August 26th, 2009 11:51 AM

Here are some small reminders of a contrast in Senator-obituary news. On July 4 of last year, when Sen. Jesse Helms died, NBC reporter Martin Savidge didn’t find a "lion of the Senate," but an ultra-rightist and a bigot: "During his 30 years in the office, the North Carolina Senator was often controversial and always outspoken....An ultra-rightist, he was elected in the Republican landslide of 1972....In the ’90s, critics branded Helms a bigot for his racially-tinged ads which blasted affirmative action during a campaign against an African-American opponent."

All the networks noticed the 1990 ad. Will all the networks remember Kennedy's nasty "Robert Bork's America" speech? Brent Bozell offered a small fraction of rudeness and rejoicing on the left-wing blogs:

Perhaps unsurprisingly, liberals on the Internet made these old-media critiques look sedate. They didn’t see any need to observe any kind of civility, letting their rage and ill will erupt like a spewing volcano. The blog Wonkette featured the headline "See You In Hell: Jesse Helms Finally Dead." They cheered: "Jesse Helms was apparently still alive, and now he’s dead, hooray! He was a sour troll and a bigot, and it’s a testament to every rotten thing about this country that for a quarter century, he was one of the most powerful people in American politics."

Wonkette linked to Ken Layne on America Online’s Political Machine blog, whose headline was "Jesse Helms, American Garbage." Layne said Helms died "25 years too late," and he was "a mean little troll whose heart was so wrecked by wickedness that doctors had to patch it up with coronary valves from a pig."

The gossip site Gawker said being nice to Helms would be unthinkable, akin to saying "Hitler was kind to animals." Leftist blogger Phil Nelson summed it up for mean-spirited liberals with his headline: "Jesse Helms Is Finally Dead. Let’s Have a Cookout."

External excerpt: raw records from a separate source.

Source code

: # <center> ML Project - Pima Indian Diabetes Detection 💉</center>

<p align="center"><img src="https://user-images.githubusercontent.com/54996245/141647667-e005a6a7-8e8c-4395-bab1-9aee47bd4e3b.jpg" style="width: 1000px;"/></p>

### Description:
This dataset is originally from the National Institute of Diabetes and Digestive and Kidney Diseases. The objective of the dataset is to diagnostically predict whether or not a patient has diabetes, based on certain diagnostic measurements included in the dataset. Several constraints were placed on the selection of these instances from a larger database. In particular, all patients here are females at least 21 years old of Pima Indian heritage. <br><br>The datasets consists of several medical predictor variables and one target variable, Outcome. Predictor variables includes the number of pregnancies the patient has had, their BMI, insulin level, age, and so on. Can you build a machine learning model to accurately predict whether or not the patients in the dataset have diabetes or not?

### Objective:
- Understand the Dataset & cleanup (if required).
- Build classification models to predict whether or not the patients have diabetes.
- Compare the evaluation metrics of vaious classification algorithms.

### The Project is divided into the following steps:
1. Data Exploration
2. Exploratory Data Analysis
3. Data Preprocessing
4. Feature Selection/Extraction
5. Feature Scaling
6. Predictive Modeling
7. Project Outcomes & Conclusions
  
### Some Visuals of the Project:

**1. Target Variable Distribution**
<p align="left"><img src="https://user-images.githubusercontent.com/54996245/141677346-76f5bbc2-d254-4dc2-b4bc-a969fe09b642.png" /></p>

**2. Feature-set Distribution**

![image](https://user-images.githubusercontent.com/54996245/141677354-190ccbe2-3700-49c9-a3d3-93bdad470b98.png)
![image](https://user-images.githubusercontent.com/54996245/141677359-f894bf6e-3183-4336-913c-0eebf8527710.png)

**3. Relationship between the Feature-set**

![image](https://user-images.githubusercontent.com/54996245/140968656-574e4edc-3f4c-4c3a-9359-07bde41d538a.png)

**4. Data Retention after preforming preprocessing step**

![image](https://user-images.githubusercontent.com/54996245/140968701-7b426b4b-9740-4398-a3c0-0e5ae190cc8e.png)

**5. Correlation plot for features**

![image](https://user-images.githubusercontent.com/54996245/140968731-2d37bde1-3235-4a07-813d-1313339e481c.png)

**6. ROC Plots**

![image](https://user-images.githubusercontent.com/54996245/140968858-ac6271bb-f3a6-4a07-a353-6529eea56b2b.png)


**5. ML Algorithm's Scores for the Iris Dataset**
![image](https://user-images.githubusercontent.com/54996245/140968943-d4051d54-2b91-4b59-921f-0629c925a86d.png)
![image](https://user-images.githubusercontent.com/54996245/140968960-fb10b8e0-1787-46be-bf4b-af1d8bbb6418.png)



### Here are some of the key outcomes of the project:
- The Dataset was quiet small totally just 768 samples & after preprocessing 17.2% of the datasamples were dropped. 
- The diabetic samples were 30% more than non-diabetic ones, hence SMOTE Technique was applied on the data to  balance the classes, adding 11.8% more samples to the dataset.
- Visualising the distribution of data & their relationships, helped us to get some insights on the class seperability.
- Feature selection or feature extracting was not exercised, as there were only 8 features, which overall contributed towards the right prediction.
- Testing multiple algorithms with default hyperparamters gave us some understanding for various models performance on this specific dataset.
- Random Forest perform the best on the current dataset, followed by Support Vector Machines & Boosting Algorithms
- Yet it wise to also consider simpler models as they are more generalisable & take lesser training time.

Brent also noted they cast Helms as a "Senator No," whose legacy was negative:

The Washington Post stressed Helms “rode his divisiveness to victory.” The New York Times obituary threw punches, describing him as the senator “whose courtly manner and mossy drawl barely masked a hard-edged conservatism that opposed civil rights, gay rights, foreign aid and modern art.”

The networks were no better. NBC’s Lester Holt blatantly copied the Times: “He staked out firm positions against everything from communism and foreign aid to civil rights and modern art.”

Clay Waters at TimesWatch captured the full negativity of the Times coverage back then. Finally, for those who might watch for Ed Schultz to complain about conservative meanness about Kennedy, let's recall how Helms was eulogized on the Ed Schultz radio show last year. Fill-in host Norman Goldman said this:

"That race-baiting, racist, horrible Jesse Helms ad got him ahead of Harvey Gantt and got him reelected in 1990. Harvey Gantt would have made a much better senator and Jesse Helms shamelessly played the race card. He was a miserable rat. The world's a better place without him. I hope he's down there in hell roasting with Jerry Falwell."